Once a synonym for punctuality and unprecedented reliability, the German railway system lost its image. The trains are often late or even get cancelled, the prices increase every year. Germans got impatient and reformed their public transportation regulations. As a result, a textbook example of a natural monopoly became a playing field for young startups.

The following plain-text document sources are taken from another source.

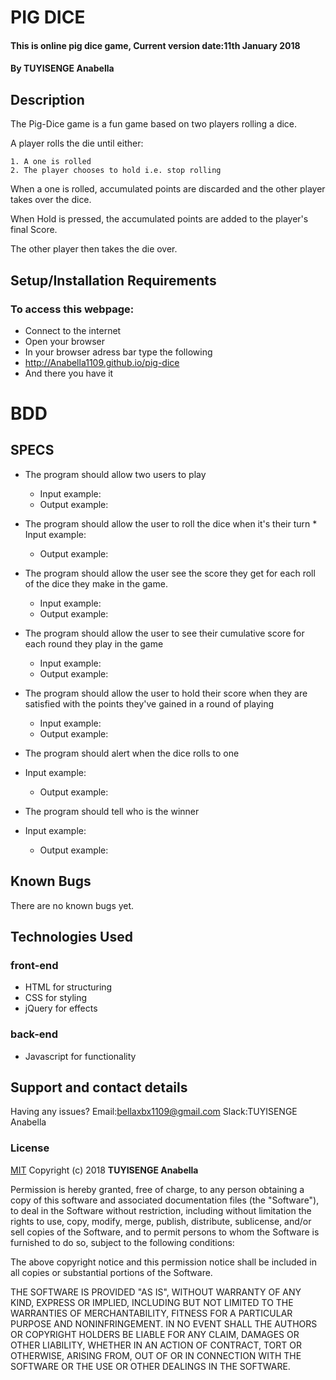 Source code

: # PIG DICE
#### This is online pig dice game, Current version date:11th January 2018
#### By **TUYISENGE Anabella**
## Description
The Pig-Dice game is a fun game based on two players rolling a dice.

A player rolls the die until either:

    1. A one is rolled
    2. The player chooses to hold i.e. stop rolling

When a one is rolled, accumulated points are discarded and the other player takes over the dice.

When Hold is pressed, the accumulated points are added to the player's final Score.

The other player then takes the die over.
## Setup/Installation Requirements
### To access this webpage:
* Connect to the internet
* Open your browser
* In your browser adress bar type the following
* http://Anabella1109.github.io/pig-dice
* And there you have it
# BDD

## SPECS
* The program should allow two users to play
   * Input example:
   * Output example:

* The program should allow the user to roll the dice when it's their turn
      * Input example:
   * Output example:
* The program should allow the user see the score they get for each roll of the dice they make in the game.
     * Input example:
   * Output example:
* The program should allow the user to see their cumulative score for each round they play in the game
    * Input example:
   * Output example:
* The program should allow the user to hold their score when they are satisfied with the points they've gained in a round of playing
    * Input example:
   * Output example:
* The program should alert when the dice rolls to one
 * Input example:
   * Output example:
* The program should tell who is the winner
 * Input example:
   * Output example:
## Known Bugs
There are no known bugs yet.
## Technologies Used

### front-end
*  HTML for structuring
* CSS for styling
* jQuery for effects
### back-end
* Javascript for functionality
## Support and contact details
Having any issues?
Email:bellaxbx1109@gmail.com
Slack:TUYISENGE Anabella
### License
[MIT](https://choosealicense.com/licenses/mit/)
Copyright (c) 2018 **TUYISENGE Anabella** 

Permission is hereby granted, free of charge, to any person obtaining a copy
of this software and associated documentation files (the "Software"), to deal
in the Software without restriction, including without limitation the rights
to use, copy, modify, merge, publish, distribute, sublicense, and/or sell
copies of the Software, and to permit persons to whom the Software is
furnished to do so, subject to the following conditions:

The above copyright notice and this permission notice shall be included in all
copies or substantial portions of the Software.

THE SOFTWARE IS PROVIDED "AS IS", WITHOUT WARRANTY OF ANY KIND, EXPRESS OR
IMPLIED, INCLUDING BUT NOT LIMITED TO THE WARRANTIES OF MERCHANTABILITY,
FITNESS FOR A PARTICULAR PURPOSE AND NONINFRINGEMENT. IN NO EVENT SHALL THE
AUTHORS OR COPYRIGHT HOLDERS BE LIABLE FOR ANY CLAIM, DAMAGES OR OTHER
LIABILITY, WHETHER IN AN ACTION OF CONTRACT, TORT OR OTHERWISE, ARISING FROM,
OUT OF OR IN CONNECTION WITH THE SOFTWARE OR THE USE OR OTHER DEALINGS IN THE
SOFTWARE.
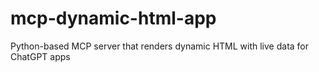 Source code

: # mcp-dynamic-html-app
Python-based MCP server that renders dynamic HTML with live data for ChatGPT apps
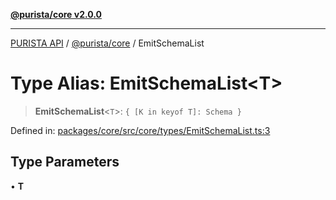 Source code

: [**@purista/core v2.0.0**](../README.md)

***

[PURISTA API](../../../packages.md) / [@purista/core](../README.md) / EmitSchemaList

# Type Alias: EmitSchemaList\<T\>

> **EmitSchemaList**\<`T`\>: `{ [K in keyof T]: Schema }`

Defined in: [packages/core/src/core/types/EmitSchemaList.ts:3](https://github.com/puristajs/purista/blob/master/packages/core/src/core/types/EmitSchemaList.ts#L3)

## Type Parameters

• **T**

Today I take something special – a FlixTrain – from Frankfurt am Main to Berlin. The train looks very similar to older models of German Intercity trains. The speed is about the same – around 200kmh. The prices start from 9.99EUR. I was less lucky and got my ticket for 29 EUR which is still more than 3 times cheaper than the same trip with Deutsche Bahn. I was allowed to take only one bag on board. Quite similar to Ryanair or EasyJet, additional luggage pieces have to be paid extra. With free WIFI, no seat numbers and very young customer base, FlixTrain is positioned as a democratic and modern alternative to Deutsche Bahn. By the way, you can find Flixtrain on Deutsche Bahn’s site in the schedule, but can’t buy tickets there. They can be ordered here: Flixtrain
Five years after the launch of the FlixBus in Germany, FlixMobility celebrates its premiere on the rail. From 24 March, the first FlixTrain runs regularly between Hamburg – Essen – Düsseldorf – Cologne. Starting from mid-April 2018, green trains run between Stuttgart – Frankfurt – Hanover – Berlin. In total, 28 destinations in five German states are connected via FlixTrain.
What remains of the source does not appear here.